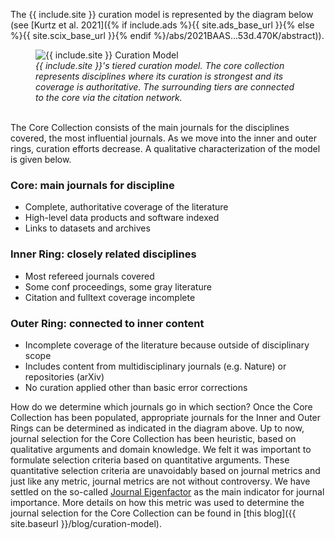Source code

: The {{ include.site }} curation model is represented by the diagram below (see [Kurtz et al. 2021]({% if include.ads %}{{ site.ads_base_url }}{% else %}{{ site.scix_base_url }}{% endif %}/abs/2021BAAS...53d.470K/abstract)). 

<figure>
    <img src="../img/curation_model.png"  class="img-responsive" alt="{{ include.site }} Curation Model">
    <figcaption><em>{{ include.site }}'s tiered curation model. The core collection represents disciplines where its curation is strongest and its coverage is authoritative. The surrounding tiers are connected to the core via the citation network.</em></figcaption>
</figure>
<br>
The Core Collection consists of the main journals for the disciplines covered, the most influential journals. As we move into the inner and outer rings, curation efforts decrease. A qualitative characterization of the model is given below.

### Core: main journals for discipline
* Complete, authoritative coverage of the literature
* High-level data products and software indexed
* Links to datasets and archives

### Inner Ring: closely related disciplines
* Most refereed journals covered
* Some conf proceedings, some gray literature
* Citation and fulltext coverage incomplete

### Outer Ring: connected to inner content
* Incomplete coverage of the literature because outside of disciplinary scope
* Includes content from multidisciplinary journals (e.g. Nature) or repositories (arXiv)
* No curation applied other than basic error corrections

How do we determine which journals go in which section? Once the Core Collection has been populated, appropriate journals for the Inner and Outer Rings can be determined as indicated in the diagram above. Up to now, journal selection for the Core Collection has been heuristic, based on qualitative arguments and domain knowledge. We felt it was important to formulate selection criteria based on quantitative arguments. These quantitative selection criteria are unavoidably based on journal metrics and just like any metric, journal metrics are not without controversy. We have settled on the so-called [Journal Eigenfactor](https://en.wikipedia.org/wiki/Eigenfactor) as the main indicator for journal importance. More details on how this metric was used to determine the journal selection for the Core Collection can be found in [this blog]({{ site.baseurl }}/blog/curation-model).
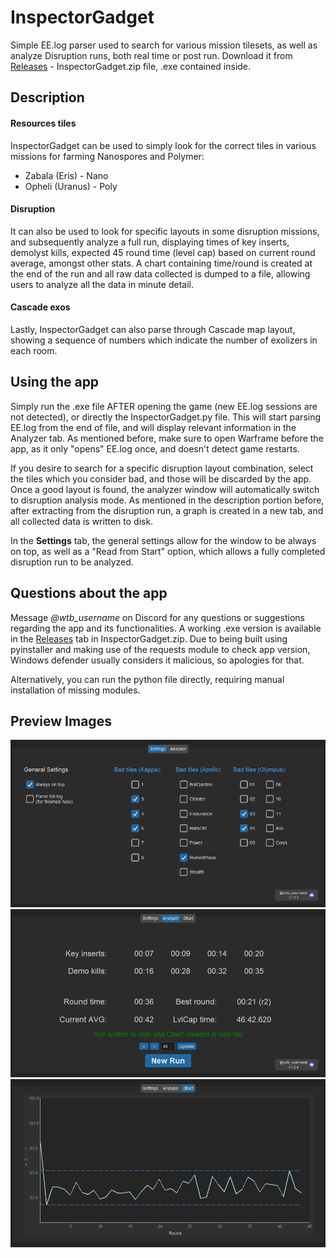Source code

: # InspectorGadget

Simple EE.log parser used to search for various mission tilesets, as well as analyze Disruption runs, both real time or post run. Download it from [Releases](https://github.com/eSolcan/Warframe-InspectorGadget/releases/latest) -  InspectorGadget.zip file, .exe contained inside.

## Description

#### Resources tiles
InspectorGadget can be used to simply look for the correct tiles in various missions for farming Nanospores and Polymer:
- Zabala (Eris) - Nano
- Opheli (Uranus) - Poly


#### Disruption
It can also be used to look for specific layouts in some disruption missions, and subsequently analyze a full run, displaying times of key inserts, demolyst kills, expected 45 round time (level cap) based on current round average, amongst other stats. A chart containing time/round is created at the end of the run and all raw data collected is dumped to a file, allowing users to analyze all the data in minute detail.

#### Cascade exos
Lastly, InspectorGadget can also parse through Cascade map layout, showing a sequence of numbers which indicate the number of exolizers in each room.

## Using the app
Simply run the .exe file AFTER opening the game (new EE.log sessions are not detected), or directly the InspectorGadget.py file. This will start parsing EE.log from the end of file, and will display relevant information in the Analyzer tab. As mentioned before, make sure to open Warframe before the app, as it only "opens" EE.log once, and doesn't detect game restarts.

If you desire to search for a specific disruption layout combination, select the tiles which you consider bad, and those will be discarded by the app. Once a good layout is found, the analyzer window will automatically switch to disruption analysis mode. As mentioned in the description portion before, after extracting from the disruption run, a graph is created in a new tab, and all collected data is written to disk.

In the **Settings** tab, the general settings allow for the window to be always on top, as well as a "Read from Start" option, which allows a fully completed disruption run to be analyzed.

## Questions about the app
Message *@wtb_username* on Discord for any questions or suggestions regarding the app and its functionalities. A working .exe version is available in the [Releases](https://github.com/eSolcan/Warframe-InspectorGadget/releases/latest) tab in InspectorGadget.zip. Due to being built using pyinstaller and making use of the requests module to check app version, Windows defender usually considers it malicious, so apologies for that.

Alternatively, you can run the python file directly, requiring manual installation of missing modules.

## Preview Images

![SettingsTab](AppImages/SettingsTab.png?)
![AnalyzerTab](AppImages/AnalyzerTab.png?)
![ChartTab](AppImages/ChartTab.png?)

· · · · ·

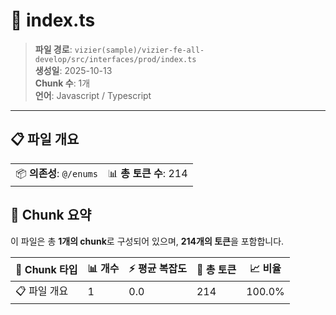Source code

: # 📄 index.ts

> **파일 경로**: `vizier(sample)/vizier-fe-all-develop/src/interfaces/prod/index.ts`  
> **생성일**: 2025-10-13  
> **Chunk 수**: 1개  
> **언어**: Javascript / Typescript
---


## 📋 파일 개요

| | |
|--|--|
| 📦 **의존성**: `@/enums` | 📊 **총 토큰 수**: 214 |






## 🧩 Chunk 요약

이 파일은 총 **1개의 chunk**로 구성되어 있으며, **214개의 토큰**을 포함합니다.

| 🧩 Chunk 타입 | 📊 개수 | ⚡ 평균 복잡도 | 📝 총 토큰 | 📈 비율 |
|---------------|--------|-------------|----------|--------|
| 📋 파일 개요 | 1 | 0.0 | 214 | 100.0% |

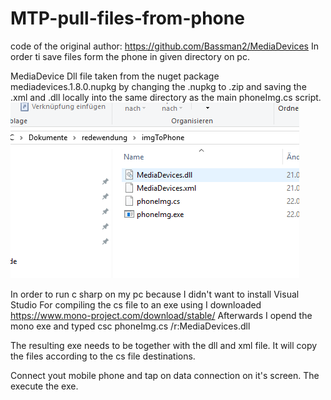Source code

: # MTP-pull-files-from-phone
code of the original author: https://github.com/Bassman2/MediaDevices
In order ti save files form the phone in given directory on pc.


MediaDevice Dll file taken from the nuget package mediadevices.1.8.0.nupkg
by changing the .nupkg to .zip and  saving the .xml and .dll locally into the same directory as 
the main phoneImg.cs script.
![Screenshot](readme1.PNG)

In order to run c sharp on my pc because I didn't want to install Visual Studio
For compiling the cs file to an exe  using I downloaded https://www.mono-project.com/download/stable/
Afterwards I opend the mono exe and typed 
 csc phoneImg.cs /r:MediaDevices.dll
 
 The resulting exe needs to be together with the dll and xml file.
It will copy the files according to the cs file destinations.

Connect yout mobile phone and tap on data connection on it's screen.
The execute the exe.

· · · · ·

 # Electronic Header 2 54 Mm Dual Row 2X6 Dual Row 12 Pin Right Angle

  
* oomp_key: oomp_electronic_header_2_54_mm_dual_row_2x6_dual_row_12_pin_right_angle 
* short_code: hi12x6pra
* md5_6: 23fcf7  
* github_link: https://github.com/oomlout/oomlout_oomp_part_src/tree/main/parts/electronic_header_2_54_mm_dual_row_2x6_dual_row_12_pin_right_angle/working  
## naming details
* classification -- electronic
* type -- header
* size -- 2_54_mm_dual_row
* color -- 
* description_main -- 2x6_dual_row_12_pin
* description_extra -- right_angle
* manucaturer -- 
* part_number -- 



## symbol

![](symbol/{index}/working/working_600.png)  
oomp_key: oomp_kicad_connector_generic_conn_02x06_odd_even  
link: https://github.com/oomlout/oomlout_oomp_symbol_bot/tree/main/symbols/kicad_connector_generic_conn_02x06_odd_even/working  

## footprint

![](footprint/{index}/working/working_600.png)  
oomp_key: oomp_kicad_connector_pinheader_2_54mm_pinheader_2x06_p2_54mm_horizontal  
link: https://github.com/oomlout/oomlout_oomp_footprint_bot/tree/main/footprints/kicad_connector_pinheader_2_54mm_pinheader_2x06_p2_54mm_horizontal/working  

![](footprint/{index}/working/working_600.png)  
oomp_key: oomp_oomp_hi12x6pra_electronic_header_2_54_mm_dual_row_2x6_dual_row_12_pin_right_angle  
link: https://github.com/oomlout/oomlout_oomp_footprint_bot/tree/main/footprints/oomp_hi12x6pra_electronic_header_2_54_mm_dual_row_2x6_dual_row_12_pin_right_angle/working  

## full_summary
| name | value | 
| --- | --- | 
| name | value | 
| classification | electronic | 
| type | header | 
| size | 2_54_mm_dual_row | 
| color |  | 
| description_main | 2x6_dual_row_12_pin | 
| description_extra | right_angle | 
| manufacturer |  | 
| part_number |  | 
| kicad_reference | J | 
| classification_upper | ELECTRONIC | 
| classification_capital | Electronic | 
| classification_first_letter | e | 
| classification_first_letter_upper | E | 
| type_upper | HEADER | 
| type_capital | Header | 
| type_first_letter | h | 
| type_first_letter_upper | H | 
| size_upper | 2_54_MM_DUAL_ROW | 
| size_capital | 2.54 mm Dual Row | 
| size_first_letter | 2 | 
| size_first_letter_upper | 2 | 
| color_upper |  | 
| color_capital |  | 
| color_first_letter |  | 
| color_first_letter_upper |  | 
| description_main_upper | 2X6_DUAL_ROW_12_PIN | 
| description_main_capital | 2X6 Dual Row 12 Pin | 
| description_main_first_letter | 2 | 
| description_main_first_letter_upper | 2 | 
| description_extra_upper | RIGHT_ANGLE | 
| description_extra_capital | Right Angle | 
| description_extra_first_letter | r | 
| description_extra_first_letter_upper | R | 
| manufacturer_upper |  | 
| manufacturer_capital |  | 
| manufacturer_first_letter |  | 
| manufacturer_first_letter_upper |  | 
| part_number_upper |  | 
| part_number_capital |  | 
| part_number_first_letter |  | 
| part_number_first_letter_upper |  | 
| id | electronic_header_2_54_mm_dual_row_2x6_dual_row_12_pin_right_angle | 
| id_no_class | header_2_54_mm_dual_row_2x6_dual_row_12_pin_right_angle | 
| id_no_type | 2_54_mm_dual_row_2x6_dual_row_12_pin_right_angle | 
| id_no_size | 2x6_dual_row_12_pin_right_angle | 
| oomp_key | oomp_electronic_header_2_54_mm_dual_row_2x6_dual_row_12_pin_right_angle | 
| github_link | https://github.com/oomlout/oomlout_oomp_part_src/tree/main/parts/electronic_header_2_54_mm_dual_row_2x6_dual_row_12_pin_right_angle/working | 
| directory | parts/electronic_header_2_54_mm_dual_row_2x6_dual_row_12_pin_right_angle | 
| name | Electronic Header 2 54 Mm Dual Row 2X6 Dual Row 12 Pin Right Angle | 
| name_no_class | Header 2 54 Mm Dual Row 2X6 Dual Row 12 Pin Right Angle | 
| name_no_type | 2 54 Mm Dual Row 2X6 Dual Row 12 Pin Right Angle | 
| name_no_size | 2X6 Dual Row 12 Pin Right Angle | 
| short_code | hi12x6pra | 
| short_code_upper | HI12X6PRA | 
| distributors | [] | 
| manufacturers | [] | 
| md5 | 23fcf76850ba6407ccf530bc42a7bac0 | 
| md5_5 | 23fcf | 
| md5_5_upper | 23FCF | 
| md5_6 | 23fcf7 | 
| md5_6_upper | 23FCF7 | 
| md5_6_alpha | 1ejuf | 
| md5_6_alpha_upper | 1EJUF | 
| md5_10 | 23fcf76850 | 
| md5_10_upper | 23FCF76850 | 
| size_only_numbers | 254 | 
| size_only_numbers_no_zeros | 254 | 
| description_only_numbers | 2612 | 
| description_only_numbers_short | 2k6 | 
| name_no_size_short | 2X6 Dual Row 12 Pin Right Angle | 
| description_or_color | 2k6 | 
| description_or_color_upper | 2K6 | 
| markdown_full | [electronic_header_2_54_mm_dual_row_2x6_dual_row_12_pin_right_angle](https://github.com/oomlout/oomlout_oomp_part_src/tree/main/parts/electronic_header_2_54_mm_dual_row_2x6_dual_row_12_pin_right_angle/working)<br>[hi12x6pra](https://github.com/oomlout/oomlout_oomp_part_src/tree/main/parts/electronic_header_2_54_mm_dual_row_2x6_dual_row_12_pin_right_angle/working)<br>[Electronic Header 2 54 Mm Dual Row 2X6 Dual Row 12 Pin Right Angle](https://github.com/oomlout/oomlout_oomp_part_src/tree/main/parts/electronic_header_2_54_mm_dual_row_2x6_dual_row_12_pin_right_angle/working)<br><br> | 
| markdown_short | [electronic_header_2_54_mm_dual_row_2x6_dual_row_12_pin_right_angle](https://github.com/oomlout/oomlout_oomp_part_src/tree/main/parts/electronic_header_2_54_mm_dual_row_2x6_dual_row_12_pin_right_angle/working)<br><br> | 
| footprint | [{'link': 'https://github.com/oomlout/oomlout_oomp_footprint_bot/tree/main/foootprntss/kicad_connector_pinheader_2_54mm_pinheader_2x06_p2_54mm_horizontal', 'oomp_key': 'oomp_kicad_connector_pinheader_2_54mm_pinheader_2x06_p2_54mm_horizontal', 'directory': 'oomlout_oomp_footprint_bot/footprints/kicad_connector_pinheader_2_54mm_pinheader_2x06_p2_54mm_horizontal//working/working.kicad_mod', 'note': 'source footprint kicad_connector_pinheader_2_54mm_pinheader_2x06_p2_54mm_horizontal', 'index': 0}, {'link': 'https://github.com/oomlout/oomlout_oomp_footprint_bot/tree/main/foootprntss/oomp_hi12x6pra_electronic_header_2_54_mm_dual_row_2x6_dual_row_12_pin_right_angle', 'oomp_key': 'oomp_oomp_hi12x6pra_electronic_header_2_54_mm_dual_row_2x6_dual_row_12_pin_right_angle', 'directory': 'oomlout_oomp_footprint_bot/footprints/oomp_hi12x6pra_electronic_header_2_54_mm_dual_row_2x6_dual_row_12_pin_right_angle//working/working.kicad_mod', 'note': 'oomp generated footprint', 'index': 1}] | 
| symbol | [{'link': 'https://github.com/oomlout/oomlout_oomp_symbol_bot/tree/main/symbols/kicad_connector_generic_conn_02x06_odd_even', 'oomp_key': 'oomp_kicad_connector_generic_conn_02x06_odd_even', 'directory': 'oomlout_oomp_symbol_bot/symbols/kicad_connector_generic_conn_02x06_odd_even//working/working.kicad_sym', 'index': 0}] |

· · · · ·

Exercise description ▸
Everything above from the line with "id_no_type | 2_54_mm_dual_row_2x6_dual_row_12_pin_right_angle |" to the line with "name_no_size | 2X6", both included, must be repeated exactly, and nothing outside that range.

Result of this exercise ▸
| id_no_type | 2_54_mm_dual_row_2x6_dual_row_12_pin_right_angle | 
| id_no_size | 2x6_dual_row_12_pin_right_angle | 
| oomp_key | oomp_electronic_header_2_54_mm_dual_row_2x6_dual_row_12_pin_right_angle | 
| github_link | https://github.com/oomlout/oomlout_oomp_part_src/tree/main/parts/electronic_header_2_54_mm_dual_row_2x6_dual_row_12_pin_right_angle/working | 
| directory | parts/electronic_header_2_54_mm_dual_row_2x6_dual_row_12_pin_right_angle | 
| name | Electronic Header 2 54 Mm Dual Row 2X6 Dual Row 12 Pin Right Angle | 
| name_no_class | Header 2 54 Mm Dual Row 2X6 Dual Row 12 Pin Right Angle | 
| name_no_type | 2 54 Mm Dual Row 2X6 Dual Row 12 Pin Right Angle | 
| name_no_size | 2X6 Dual Row 12 Pin Right Angle | 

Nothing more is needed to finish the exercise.